Savannas are widespread ecological communities characterized by a discontinuous overstory of trees in a graminoid-dominated groundcover.  Disturbance is one process put forward to explain the co-occurrence of grasses and trees in savanna communities.  Disturbance models of savannas propose that recurring external disturbances impose strong limits on overstory tree density, preventing the competitive displacement of the graminoid understory. The frequency and intensity of some disturbances such as fire, however, are largely determined internally to the savanna system by vegetation composition and characteristics rather than by external climatic conditions.
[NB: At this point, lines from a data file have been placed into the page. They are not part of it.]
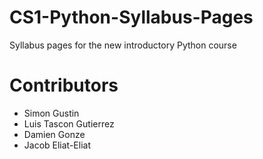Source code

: # CS1-Python-Syllabus-Pages
Syllabus pages for the new introductory Python course

# Contributors
- Simon Gustin
- Luis Tascon Gutierrez
- Damien Gonze
- Jacob Eliat-Eliat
Disturbance models that include feedbacks between vegetation and fire have demonstrated that these internal feedbacks can stabilize ecosystems in a savanna state.  Models that incorporate fire-vegetation feedbacks, however, do not usually consider space, despite fire spread being an inherently spatial process.  We investigate a spatial version of a disturbance model that incorporates feedback between vegetation and fire using a cellular automaton (CA).   Our savanna CA incorporates state transitions between grass, savanna trees, and forest trees, while allowing for fire and hurricane disturbance in the landscape. 

Results/Conclusions

We show that a feedback of grass and savanna trees on spatially-localized fire probability can maintain an ecosystem in a savanna state.  This result is consistent with non-spatial disturbance models that also incorporate vegetation-fire feedbacks.  Our CA predicts that distinct spatial patterns are associated with vegetation-fire feedbacks.  An over-dispersed spatial patterning of large trees, for example, results from positive vegetation-fire feedbacks, which is consistent with empirical observations from some savannas.  The absence of this internal feedback in our CA results in an abrupt transition from grassland to forest both spatially within the landscape and globally as fire becomes less frequent:  no intermediate savanna state is reached.  We suggest that internal feedbacks may be widespread in savanna systems, facilitating the coexistence of grasses and trees.